Monday, September 21, 2009

Social Media and Market Research

Earlier this month Brad Bortner posed this question in The Forrester Blog For B2B Market Research Professionals:
"Are MROCs [Market Research Online Communities] the next big thing in market research, and will they eventually take measurable share from traditional qualitative research?"
Sentient Services has been working in online qualitative for a few years now through asynchronous bulletin board focus groups. While you give up a lot in moving away from a face-to-face interaction (body language, vocal intonation, etc.), in an asynchronous online group you have a lot of different strengths.
  1. Less time restraint – respondents have more time to think, they can look up notes and do “homework” assignments. Additionally, we can let side conversations go and see if the tangent provides additional insight
  2. Broader coverage – asynchronous participation means that respondents aren’t locked into 6-8pm ET, making time zones a non-issue.
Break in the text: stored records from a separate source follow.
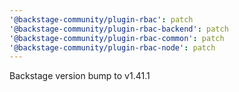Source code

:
 ```yaml
---
'@backstage-community/plugin-rbac': patch
'@backstage-community/plugin-rbac-backend': patch
'@backstage-community/plugin-rbac-common': patch
'@backstage-community/plugin-rbac-node': patch
---
```


Backstage version bump to v1.41.1
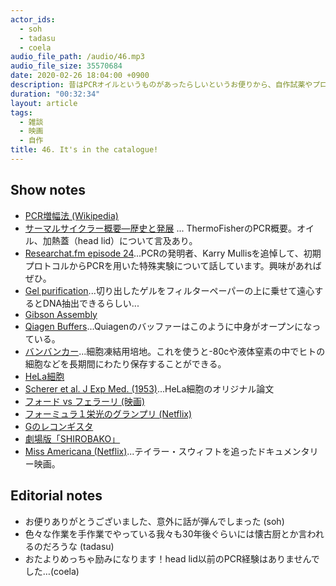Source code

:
 ```yaml
---
actor_ids:
  - soh
  - tadasu
  - coela
audio_file_path: /audio/46.mp3
audio_file_size: 35570684
date: 2020-02-26 18:04:00 +0900
description: 昔はPCRオイルというものがあったらしいというお便りから、自作試薬やプロトコル、培養細胞と人権、おすすめ映画について話しました。
duration: "00:32:34"
layout: article
tags: 
  - 雑談
  - 映画
  - 自作
title: 46. It's in the catalogue!
---
```


## Show notes
- [PCR増幅法 (Wikipedia)](https://ja.wikipedia.org/wiki/%E3%83%9D%E3%83%AA%E3%83%A1%E3%83%A9%E3%83%BC%E3%82%BC%E9%80%A3%E9%8E%96%E5%8F%8D%E5%BF%9C)
- [サーマルサイクラー概要—歴史と発展](https://www.thermofisher.com/jp/ja/home/life-science/cloning/cloning-learning-center/invitrogen-school-of-molecular-biology/pcr-education/pcr-thermal-cyclers/pcr-thermal-cyclers-overview.html) ... ThermoFisherのPCR概要。オイル、加熱蓋（head lid）について言及あり。
- [Researchat.fm episode 24](https://researchat.fm/episode/24)...PCRの発明者、Karry Mullisを追悼して、初期プロトコルからPCRを用いた特殊実験について話しています。興味があればぜひ。
- [Gel purification](https://twitter.com/mb_bucherlab/status/1230922778372714496)...切り出したゲルをフィルターペーパーの上に乗せて遠心するとDNA抽出できるらしい...
- [Gibson Assembly](https://www.nebj.jp/products/detail/1238)
- [Qiagen Buffers](https://openwetware.org/wiki/Qiagen_Buffers)...Quiagenのバッファーはこのように中身がオープンになっている。
- [バンバンカー](https://www.n-genetics.com/products/search/detail.html?product_id=2966)...細胞凍結用培地。これを使うと-80cや液体窒素の中でヒトの細胞などを長期間にわたり保存することができる。
- [HeLa細胞](https://ja.wikipedia.org/wiki/HeLa%E7%B4%B0%E8%83%9E)
- [Scherer et al. J Exp Med. (1953)](https://www.ncbi.nlm.nih.gov/pmc/articles/PMC2136303/)...HeLa細胞のオリジナル論文
- [フォード vs フェラーリ (映画)](http://www.foxmovies-jp.com/fordvsferrari/)
- [フォーミュラ１栄光のグランプリ (Netflix)](https://www.netflix.com/jp/title/80204890)
- [Gのレコンギスタ](http://www.g-reco.net/)
- [劇場版「SHIROBAKO」](http://shirobako-movie.com/)
- [Miss Americana (Netflix)](https://www.netflix.com/jp/title/81028336)...テイラー・スウィフトを追ったドキュメンタリー映画。

## Editorial notes
- お便りありがとうございました、意外に話が弾んでしまった (soh)
- 色々な作業を手作業でやっている我々も30年後ぐらいには懐古厨とか言われるのだろうな (tadasu)
- おたよりめっちゃ励みになります！head lid以前のPCR経験はありませんでした…(coela)
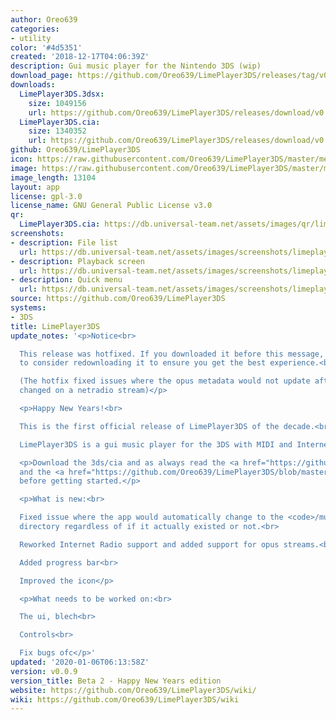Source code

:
 ```yaml
---
author: Oreo639
categories:
- utility
color: '#4d5351'
created: '2018-12-17T04:06:39Z'
description: Gui music player for the Nintendo 3DS (wip)
download_page: https://github.com/Oreo639/LimePlayer3DS/releases/tag/v0.0.9
downloads:
  LimePlayer3DS.3dsx:
    size: 1049156
    url: https://github.com/Oreo639/LimePlayer3DS/releases/download/v0.0.9/LimePlayer3DS.3dsx
  LimePlayer3DS.cia:
    size: 1340352
    url: https://github.com/Oreo639/LimePlayer3DS/releases/download/v0.0.9/LimePlayer3DS.cia
github: Oreo639/LimePlayer3DS
icon: https://raw.githubusercontent.com/Oreo639/LimePlayer3DS/master/meta/icon.png
image: https://raw.githubusercontent.com/Oreo639/LimePlayer3DS/master/meta/banner.png
image_length: 13104
layout: app
license: gpl-3.0
license_name: GNU General Public License v3.0
qr:
  LimePlayer3DS.cia: https://db.universal-team.net/assets/images/qr/limeplayer3ds.cia.png
screenshots:
- description: File list
  url: https://db.universal-team.net/assets/images/screenshots/limeplayer3ds/file-list.png
- description: Playback screen
  url: https://db.universal-team.net/assets/images/screenshots/limeplayer3ds/playback-screen.png
- description: Quick menu
  url: https://db.universal-team.net/assets/images/screenshots/limeplayer3ds/quick-menu.png
source: https://github.com/Oreo639/LimePlayer3DS
systems:
- 3DS
title: LimePlayer3DS
update_notes: '<p>Notice<br>

  This release was hotfixed. If you downloaded it before this message, you might want
  to consider redownloading it to ensure you get the best experience.<br>

  (The hotfix fixed issues where the opus metadata would not update after the song
  changed on a netradio stream)</p>

  <p>Happy New Years!<br>

  This is the first official release of LimePlayer3DS of the decade.<br>

  LimePlayer3DS is a gui music player for the 3DS with MIDI and Internet Radio support.</p>

  <p>Download the 3ds/cia and as always read the <a href="https://github.com/Oreo639/LimePlayer3DS/wiki">wiki</a>
  and the <a href="https://github.com/Oreo639/LimePlayer3DS/blob/master/README.md">readme</a>
  before getting started.</p>

  <p>What is new:<br>

  Fixed issue where the app would automatically change to the <code>/music</code>
  directory regardless of if it actually existed or not.<br>

  Reworked Internet Radio support and added support for opus streams.<br>

  Added progress bar<br>

  Improved the icon</p>

  <p>What needs to be worked on:<br>

  The ui, blech<br>

  Controls<br>

  Fix bugs ofc</p>'
updated: '2020-01-06T06:13:58Z'
version: v0.0.9
version_title: Beta 2 - Happy New Years edition
website: https://github.com/Oreo639/LimePlayer3DS/wiki/
wiki: https://github.com/Oreo639/LimePlayer3DS/wiki
---
```

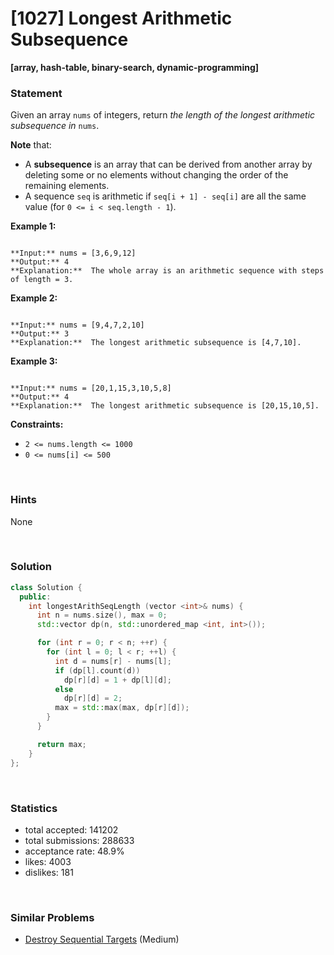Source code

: # [1027] Longest Arithmetic Subsequence

**[array, hash-table, binary-search, dynamic-programming]**

### Statement

Given an array `nums` of integers, return *the length of the longest arithmetic subsequence in* `nums`.

**Note** that:

* A **subsequence** is an array that can be derived from another array by deleting some or no elements without changing the order of the remaining elements.
* A sequence `seq` is arithmetic if `seq[i + 1] - seq[i]` are all the same value (for `0 <= i < seq.length - 1`).


**Example 1:**

```

**Input:** nums = [3,6,9,12]
**Output:** 4
**Explanation:**  The whole array is an arithmetic sequence with steps of length = 3.

```

**Example 2:**

```

**Input:** nums = [9,4,7,2,10]
**Output:** 3
**Explanation:**  The longest arithmetic subsequence is [4,7,10].

```

**Example 3:**

```

**Input:** nums = [20,1,15,3,10,5,8]
**Output:** 4
**Explanation:**  The longest arithmetic subsequence is [20,15,10,5].

```

**Constraints:**
* `2 <= nums.length <= 1000`
* `0 <= nums[i] <= 500`


<br />

### Hints

None

<br />

### Solution

```cpp
class Solution {
  public:
    int longestArithSeqLength (vector <int>& nums) {
      int n = nums.size(), max = 0;
      std::vector dp(n, std::unordered_map <int, int>());

      for (int r = 0; r < n; ++r) {
        for (int l = 0; l < r; ++l) {
          int d = nums[r] - nums[l];
          if (dp[l].count(d))
            dp[r][d] = 1 + dp[l][d];
          else
            dp[r][d] = 2;
          max = std::max(max, dp[r][d]);
        }
      }

      return max;
    }
};
```

<br />

### Statistics

- total accepted: 141202
- total submissions: 288633
- acceptance rate: 48.9%
- likes: 4003
- dislikes: 181

<br />

### Similar Problems

- [Destroy Sequential Targets](https://leetcode.com/problems/destroy-sequential-targets) (Medium)
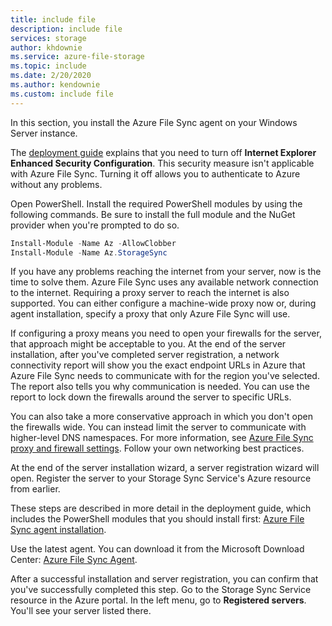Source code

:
 ```yaml
---
title: include file
description: include file
services: storage
author: khdownie
ms.service: azure-file-storage
ms.topic: include
ms.date: 2/20/2020
ms.author: kendownie
ms.custom: include file
---
```


In this section, you install the Azure File Sync agent on your Windows Server instance.

The [deployment guide](../articles/storage/file-sync/file-sync-deployment-guide.md) explains that you need to turn off **Internet Explorer Enhanced Security Configuration**. This security measure isn't applicable with Azure File Sync. Turning it off allows you to authenticate to Azure without any problems.

Open PowerShell. Install the required PowerShell modules by using the following commands. Be sure to install the full module and the NuGet provider when you're prompted to do so.

```powershell
Install-Module -Name Az -AllowClobber
Install-Module -Name Az.StorageSync
```

If you have any problems reaching the internet from your server, now is the time to solve them. Azure File Sync uses any available network connection to the internet. Requiring a proxy server to reach the internet is also supported. You can either configure a machine-wide proxy now or, during agent installation, specify a proxy that only Azure File Sync will use.

If configuring a proxy means you need to open your firewalls for the server, that approach might be acceptable to you. At the end of the server installation, after you've completed server registration, a network connectivity report will show you the exact endpoint URLs in Azure that Azure File Sync needs to communicate with for the region you've selected. The report also tells you why communication is needed. You can use the report to lock down the firewalls around the server to specific URLs.

You can also take a more conservative approach in which you don't open the firewalls wide. You can instead limit the server to communicate with higher-level DNS namespaces. For more information, see [Azure File Sync proxy and firewall settings](../articles/storage/file-sync/file-sync-firewall-and-proxy.md). Follow your own networking best practices.

At the end of the server installation wizard, a server registration wizard will open. Register the server to your Storage Sync Service's Azure resource from earlier.

These steps are described in more detail in the deployment guide, which includes the PowerShell modules that you should install first:
[Azure File Sync agent installation](../articles/storage/file-sync/file-sync-deployment-guide.md).

Use the latest agent. You can download it from the Microsoft Download Center:
[Azure File Sync Agent](https://aka.ms/AFS/agent "Azure File Sync Agent download").

After a successful installation and server registration, you can confirm that you've successfully completed this step. Go to the Storage Sync Service resource in the Azure portal. In the left menu, go to **Registered servers**. You'll see your server listed there.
This translates to breaking down some geographic boundaries.
  3. Bigger groups – we’re not limited to the capacity of a conference room, meaning that we “seat” at least 12 participants per group (vs. 6-8 participants in a traditional group).
While we’ve previously scrutinized sample goodness when using social networks for market research and the value of polling features in LinkedIn, I believe MROCs (private online communities focused on research) are just an extension of online methodologies we already see. Instead of recruiting participants to one online discussion or survey, they are being recruited for continuing feedback on a variety of topics. And MROCs will impact both qualitative and quantitative research – it’s just as easy to host a survey in an online community as it is a forum discussion.

What are your thoughts on MROCs? What other evolutions do you foresee in the research industry?